Nesta entrevista, ela honra a pequena Lydia que ainda é. Entre músicas e brincadeiras, lembra de momentos marcantes, como o encontro com Paulo Freire, e reflete sobre o brincar, a cultura brasileira e desafios atuais, entre eles, a adultização e a relação das crianças com telas. Lydia também fala sobre a inauguração, em outubro, da Casa de Cultura da Criança do Bonfim, espaço dedicado às infâncias dentro do Centro de Interpretação da Mata Atlântica, um parque urbano que promove o que ela defende como revolução: criança com criança na natureza.
Leia a entrevista
Lunetas – O que representa a inauguração da Casa da Criança depois de pelo menos 60 anos de experiência e pesquisa?

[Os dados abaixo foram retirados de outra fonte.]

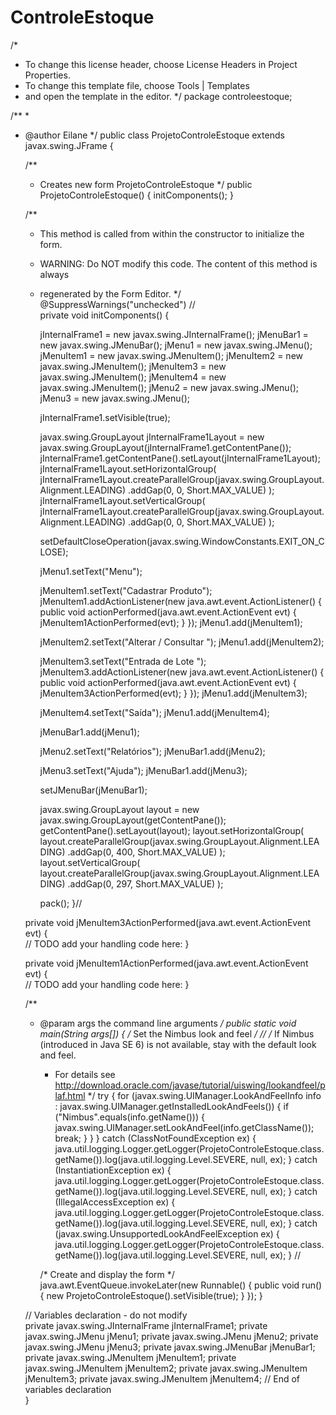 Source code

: # ControleEstoque
/*
 * To change this license header, choose License Headers in Project Properties.
 * To change this template file, choose Tools | Templates
 * and open the template in the editor.
 */
package controleestoque;

/**
 *
 * @author Eilane
 */
public class ProjetoControleEstoque extends javax.swing.JFrame {

    /**
     * Creates new form ProjetoControleEstoque
     */
    public ProjetoControleEstoque() {
        initComponents();
    }

    /**
     * This method is called from within the constructor to initialize the form.
     * WARNING: Do NOT modify this code. The content of this method is always
     * regenerated by the Form Editor.
     */
    @SuppressWarnings("unchecked")
    // <editor-fold defaultstate="collapsed" desc="Generated Code">                          
    private void initComponents() {

        jInternalFrame1 = new javax.swing.JInternalFrame();
        jMenuBar1 = new javax.swing.JMenuBar();
        jMenu1 = new javax.swing.JMenu();
        jMenuItem1 = new javax.swing.JMenuItem();
        jMenuItem2 = new javax.swing.JMenuItem();
        jMenuItem3 = new javax.swing.JMenuItem();
        jMenuItem4 = new javax.swing.JMenuItem();
        jMenu2 = new javax.swing.JMenu();
        jMenu3 = new javax.swing.JMenu();

        jInternalFrame1.setVisible(true);

        javax.swing.GroupLayout jInternalFrame1Layout = new javax.swing.GroupLayout(jInternalFrame1.getContentPane());
        jInternalFrame1.getContentPane().setLayout(jInternalFrame1Layout);
        jInternalFrame1Layout.setHorizontalGroup(
            jInternalFrame1Layout.createParallelGroup(javax.swing.GroupLayout.Alignment.LEADING)
            .addGap(0, 0, Short.MAX_VALUE)
        );
        jInternalFrame1Layout.setVerticalGroup(
            jInternalFrame1Layout.createParallelGroup(javax.swing.GroupLayout.Alignment.LEADING)
            .addGap(0, 0, Short.MAX_VALUE)
        );

        setDefaultCloseOperation(javax.swing.WindowConstants.EXIT_ON_CLOSE);

        jMenu1.setText("Menu");

        jMenuItem1.setText("Cadastrar Produto");
        jMenuItem1.addActionListener(new java.awt.event.ActionListener() {
            public void actionPerformed(java.awt.event.ActionEvent evt) {
                jMenuItem1ActionPerformed(evt);
            }
        });
        jMenu1.add(jMenuItem1);

        jMenuItem2.setText("Alterar / Consultar ");
        jMenu1.add(jMenuItem2);

        jMenuItem3.setText("Entrada de Lote ");
        jMenuItem3.addActionListener(new java.awt.event.ActionListener() {
            public void actionPerformed(java.awt.event.ActionEvent evt) {
                jMenuItem3ActionPerformed(evt);
            }
        });
        jMenu1.add(jMenuItem3);

        jMenuItem4.setText("Saída");
        jMenu1.add(jMenuItem4);

        jMenuBar1.add(jMenu1);

        jMenu2.setText("Relatórios");
        jMenuBar1.add(jMenu2);

        jMenu3.setText("Ajuda");
        jMenuBar1.add(jMenu3);

        setJMenuBar(jMenuBar1);

        javax.swing.GroupLayout layout = new javax.swing.GroupLayout(getContentPane());
        getContentPane().setLayout(layout);
        layout.setHorizontalGroup(
            layout.createParallelGroup(javax.swing.GroupLayout.Alignment.LEADING)
            .addGap(0, 400, Short.MAX_VALUE)
        );
        layout.setVerticalGroup(
            layout.createParallelGroup(javax.swing.GroupLayout.Alignment.LEADING)
            .addGap(0, 297, Short.MAX_VALUE)
        );

        pack();
    }// </editor-fold>                        

    private void jMenuItem3ActionPerformed(java.awt.event.ActionEvent evt) {                                           
        // TODO add your handling code here:
    }                                          

    private void jMenuItem1ActionPerformed(java.awt.event.ActionEvent evt) {                                           
        // TODO add your handling code here:
    }                                          

    /**
     * @param args the command line arguments
     */
    public static void main(String args[]) {
        /* Set the Nimbus look and feel */
        //<editor-fold defaultstate="collapsed" desc=" Look and feel setting code (optional) ">
        /* If Nimbus (introduced in Java SE 6) is not available, stay with the default look and feel.
         * For details see http://download.oracle.com/javase/tutorial/uiswing/lookandfeel/plaf.html 
         */
        try {
            for (javax.swing.UIManager.LookAndFeelInfo info : javax.swing.UIManager.getInstalledLookAndFeels()) {
                if ("Nimbus".equals(info.getName())) {
                    javax.swing.UIManager.setLookAndFeel(info.getClassName());
                    break;
                }
            }
        } catch (ClassNotFoundException ex) {
            java.util.logging.Logger.getLogger(ProjetoControleEstoque.class.getName()).log(java.util.logging.Level.SEVERE, null, ex);
        } catch (InstantiationException ex) {
            java.util.logging.Logger.getLogger(ProjetoControleEstoque.class.getName()).log(java.util.logging.Level.SEVERE, null, ex);
        } catch (IllegalAccessException ex) {
            java.util.logging.Logger.getLogger(ProjetoControleEstoque.class.getName()).log(java.util.logging.Level.SEVERE, null, ex);
        } catch (javax.swing.UnsupportedLookAndFeelException ex) {
            java.util.logging.Logger.getLogger(ProjetoControleEstoque.class.getName()).log(java.util.logging.Level.SEVERE, null, ex);
        }
        //</editor-fold>

        /* Create and display the form */
        java.awt.EventQueue.invokeLater(new Runnable() {
            public void run() {
                new ProjetoControleEstoque().setVisible(true);
            }
        });
    }

    // Variables declaration - do not modify                     
    private javax.swing.JInternalFrame jInternalFrame1;
    private javax.swing.JMenu jMenu1;
    private javax.swing.JMenu jMenu2;
    private javax.swing.JMenu jMenu3;
    private javax.swing.JMenuBar jMenuBar1;
    private javax.swing.JMenuItem jMenuItem1;
    private javax.swing.JMenuItem jMenuItem2;
    private javax.swing.JMenuItem jMenuItem3;
    private javax.swing.JMenuItem jMenuItem4;
    // End of variables declaration                   
}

Lydia Hortélio – Essa Casa já esteve para acontecer tantas vezes que ela existir agora naturalmente muito me alegra. Não é um museu, mas um lugar onde as Crianças estejam felizes, porque a gente precisa que as Crianças governem o mundo. Nós vivemos uma hora extrema em que os meninos não brincam mais, não sabem o que é areia, o que é água, o que é barro, ou brincar de picula, correr desabalado, sair a toda carreira. Nesta Casa da Criança, a ideia primordial é brincar do que eles pedirem, porque isso é uma coisa que está no corpo deles. Não sei do que será, vou me deixar surpreender. Estou pronta para receber esses meninos e até as crianças grandes, para saírem do engessamento que vivem. Depois, para ajudar que cada um consiga um diálogo com seu filho ou com seu neto, porque a queixa é grande.
“Vivemos uma hora extrema em que os meninos não brincam mais.”

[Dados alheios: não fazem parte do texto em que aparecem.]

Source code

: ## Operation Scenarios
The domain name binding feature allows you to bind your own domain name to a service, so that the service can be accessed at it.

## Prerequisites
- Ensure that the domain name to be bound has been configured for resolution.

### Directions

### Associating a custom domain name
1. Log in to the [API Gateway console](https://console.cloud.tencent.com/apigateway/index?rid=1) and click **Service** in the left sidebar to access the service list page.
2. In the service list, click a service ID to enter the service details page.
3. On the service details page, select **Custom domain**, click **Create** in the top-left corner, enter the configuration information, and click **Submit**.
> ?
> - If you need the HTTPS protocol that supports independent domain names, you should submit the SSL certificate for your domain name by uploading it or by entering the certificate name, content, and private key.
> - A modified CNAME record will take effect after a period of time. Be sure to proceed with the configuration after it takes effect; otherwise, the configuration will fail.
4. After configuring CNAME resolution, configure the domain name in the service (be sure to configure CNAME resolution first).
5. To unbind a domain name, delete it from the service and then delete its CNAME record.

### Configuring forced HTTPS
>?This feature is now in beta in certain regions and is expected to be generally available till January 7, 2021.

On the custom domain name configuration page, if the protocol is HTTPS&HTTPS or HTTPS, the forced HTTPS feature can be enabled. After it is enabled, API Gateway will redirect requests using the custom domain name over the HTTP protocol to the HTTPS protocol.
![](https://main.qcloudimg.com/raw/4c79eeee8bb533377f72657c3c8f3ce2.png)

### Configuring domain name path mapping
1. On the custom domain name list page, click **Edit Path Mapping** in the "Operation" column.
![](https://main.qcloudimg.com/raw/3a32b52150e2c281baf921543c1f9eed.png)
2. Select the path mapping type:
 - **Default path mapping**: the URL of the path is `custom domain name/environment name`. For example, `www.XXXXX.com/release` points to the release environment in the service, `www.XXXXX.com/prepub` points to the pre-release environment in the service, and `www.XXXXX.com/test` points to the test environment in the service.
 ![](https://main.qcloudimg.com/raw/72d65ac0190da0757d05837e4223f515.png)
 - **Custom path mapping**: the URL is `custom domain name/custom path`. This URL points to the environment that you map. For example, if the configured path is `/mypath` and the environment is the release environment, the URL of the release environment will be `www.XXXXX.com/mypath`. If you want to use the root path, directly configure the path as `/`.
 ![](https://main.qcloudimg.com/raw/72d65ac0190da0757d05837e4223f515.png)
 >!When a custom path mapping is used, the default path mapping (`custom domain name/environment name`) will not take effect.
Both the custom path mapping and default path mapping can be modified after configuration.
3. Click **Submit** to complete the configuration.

Na Casa da Criança, alguns dos seus brinquedos viraram instalações para meninas e meninos explorarem. Lá também estão ampliações de algumas fotografias de crianças brincando feitas pela senhora. Como imagina o diálogo entre as infâncias de hoje e as que aparecem nessas imagens?
LH – Pelo brinquedo, não tem outro jeito! Levei uma parte da minha coleção apenas, porque são mais de três mil! Escolhi brinquedos de chão e de terra e providenciamos réplicas também. Porque menino não quer ver brinquedo, menino quer BRINCAR! Agora, os pais e as professoras querem e é bom, porque ativa neles memórias da infância, que todo mundo está esquecido.
Quando a Casa da Criança estava sendo pensada, Marcelo Peroni, consultor da rede Urban95 e curador da exposição permanente, promoveu o seu encontro com o educador italiano Francesco Tonucci, que fundou a Cidade das Crianças, projeto realizado em mais de 15 países. Assim como a senhora, Tonucci defende que as crianças estejam no centro das decisões, porque uma cidade boa para elas é boa para todo mundo. Como foi essa conversa?
LH – Os dois vieram aqui em casa em um fim de tarde, para um café com bolo. Marcelo fez um trabalho muito bonito, transformando Jundiaí (SP) em uma Cidade da Criança, que é o que Tonucci faz na Itália. Mas foi engraçado, porque ele [Tonucci] quase não falou nada. Na hora de se despedir, eu comentei: “O senhor vai embora sem que a gente quase escute a sua voz”. Ele sorriu e respondeu: “Mas tudo o que eu ia dizer, a senhora já disse!”. Então foi bom, porque estamos pensando e desejando a mesma coisa, ele vive para isso e eu também. Nesse dia, fiquei lembrando de tia Alice, que viveu 103 anos. Ah, se me fosse dado isso, eu iria ficar muito contente e agradecida! Eu gosto de viver, muito, e quero ver acontecer tudo isso com os meninos.
Uma pausa para brincar
Como se brinca ABC?
“Logo nos primeiros dias que cheguei em Campina Grande, vi umas meninas brincando na rua e fiquei ao lado, porque não conhecia aquele brinquedo. Então, brinquei com elas até aprender”, conta Lydia. “Não é difícil, mas a gente só entende quando brinca.”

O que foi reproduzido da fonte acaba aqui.